## Exercise description
Whenever a line contains the string "pool", copy it out of the entries.

----- Data for the task

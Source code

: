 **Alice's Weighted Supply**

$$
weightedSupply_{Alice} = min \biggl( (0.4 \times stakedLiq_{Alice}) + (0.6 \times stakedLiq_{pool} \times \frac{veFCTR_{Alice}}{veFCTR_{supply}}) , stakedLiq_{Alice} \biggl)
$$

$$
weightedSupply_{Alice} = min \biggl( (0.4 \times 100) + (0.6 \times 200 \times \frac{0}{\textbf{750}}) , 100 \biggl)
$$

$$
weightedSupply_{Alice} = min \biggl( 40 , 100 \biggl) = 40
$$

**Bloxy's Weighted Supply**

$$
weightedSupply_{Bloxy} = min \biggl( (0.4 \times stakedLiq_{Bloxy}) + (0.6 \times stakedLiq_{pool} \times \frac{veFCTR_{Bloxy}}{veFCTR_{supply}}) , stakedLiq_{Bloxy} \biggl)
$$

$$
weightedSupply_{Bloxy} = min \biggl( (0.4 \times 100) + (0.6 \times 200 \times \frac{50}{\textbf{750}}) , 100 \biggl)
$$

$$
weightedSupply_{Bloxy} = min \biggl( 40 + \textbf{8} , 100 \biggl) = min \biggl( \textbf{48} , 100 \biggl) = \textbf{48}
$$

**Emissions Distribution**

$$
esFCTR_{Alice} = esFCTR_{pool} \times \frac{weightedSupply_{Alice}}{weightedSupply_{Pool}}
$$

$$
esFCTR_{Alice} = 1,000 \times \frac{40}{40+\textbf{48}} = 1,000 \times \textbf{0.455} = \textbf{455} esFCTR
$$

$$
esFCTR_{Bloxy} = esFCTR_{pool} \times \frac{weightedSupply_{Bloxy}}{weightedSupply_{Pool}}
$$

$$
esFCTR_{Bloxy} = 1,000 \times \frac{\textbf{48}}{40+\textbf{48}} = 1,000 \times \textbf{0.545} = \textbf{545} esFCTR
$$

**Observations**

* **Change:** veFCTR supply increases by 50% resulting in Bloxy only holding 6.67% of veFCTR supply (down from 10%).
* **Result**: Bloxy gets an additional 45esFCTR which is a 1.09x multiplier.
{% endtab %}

----------

## Answer for this exercise
weightedSupply_{Alice} = min \biggl( (0.4 \times stakedLiq_{Alice}) + (0.6 \times stakedLiq_{pool} \times \frac{veFCTR_{Alice}}{veFCTR_{supply}}) , stakedLiq_{Alice} \biggl)
weightedSupply_{Bloxy} = min \biggl( (0.4 \times stakedLiq_{Bloxy}) + (0.6 \times stakedLiq_{pool} \times \frac{veFCTR_{Bloxy}}{veFCTR_{supply}}) , stakedLiq_{Bloxy} \biggl)
esFCTR_{Alice} = esFCTR_{pool} \times \frac{weightedSupply_{Alice}}{weightedSupply_{Pool}}
esFCTR_{Bloxy} = esFCTR_{pool} \times \frac{weightedSupply_{Bloxy}}{weightedSupply_{Pool}}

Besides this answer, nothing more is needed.